Только Революция, а не Реставрация может дать нам вновь такое величайшее произведение искусства. Проблема, которую мы имеем перед собой, неизмеримо более сложна, чем та, которая была уже некогда разрешена. Если произведение искусства греков воплощало собой дух великой нации, то произведение искусства будущего должно заключать в себе дух всего свободного человечества вне всяких национальных границ: национальный характер может быть для него лишь украшением, привлекательной чертой, индивидуальным преломлением общего, но не препятствием. Перед нами совсем другая задача, далеко выходящая за пределы эллинской культуры и ее реставрации; были попытки абсурдной реставрации (так называемого ложного эллинизма) произведений искусства. За что только художники не брались по заказу! Но из этого не могло выйти ничего, кроме бесплодного фокусничества; все это было лишь проявлением того же лицемерного усилия, постоянно направляемого к тому, чтоб избежать единственного справедливого воздействия — воздействия природы, что мы наблюдаем на протяжении всей нашей официальной истории цивилизации.
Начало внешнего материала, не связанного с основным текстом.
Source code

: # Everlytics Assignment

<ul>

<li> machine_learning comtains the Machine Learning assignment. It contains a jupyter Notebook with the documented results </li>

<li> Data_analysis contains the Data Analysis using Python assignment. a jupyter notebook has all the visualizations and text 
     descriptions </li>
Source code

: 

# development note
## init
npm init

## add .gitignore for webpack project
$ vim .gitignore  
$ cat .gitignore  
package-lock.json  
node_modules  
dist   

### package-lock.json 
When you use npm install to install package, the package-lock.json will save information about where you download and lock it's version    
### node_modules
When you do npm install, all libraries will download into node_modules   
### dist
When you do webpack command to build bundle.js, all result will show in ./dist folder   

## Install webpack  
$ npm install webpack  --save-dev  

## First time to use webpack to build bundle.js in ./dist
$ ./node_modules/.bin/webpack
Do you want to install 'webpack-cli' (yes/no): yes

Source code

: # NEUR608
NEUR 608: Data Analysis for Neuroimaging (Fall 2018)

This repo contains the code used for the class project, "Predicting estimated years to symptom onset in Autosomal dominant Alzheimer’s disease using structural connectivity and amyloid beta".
Нет, мы не хотим вновь сделаться греками, ибо то, чего греки не знали и что должно было привести их к гибели,— мы это знаем. Само их падение, причину которого после долгих и тяжких перипетий мы открываем в глубинах всеобщего страдания, указывает нам, к чему мы должны стремиться: оно говорит нам, что мы должны любить всех людей, чтоб быть в состоянии вновь полюбить самих себя и вновь обрести жизнерадостность. Мы хотим сбросить с себя унизительное иго рабства, всеобщего ремесленничества душ, плененных бледным металлом и подняться на высоту свободного артистического человечества, воплощающего мировые чаяния подлинной человечности; из наемников Индустрии, отягченных работой, мы хотим стать прекрасными, сильными людьми, которым принадлежал бы весь мир как вечный неистощимый источник самых высоких художественных наслаждений.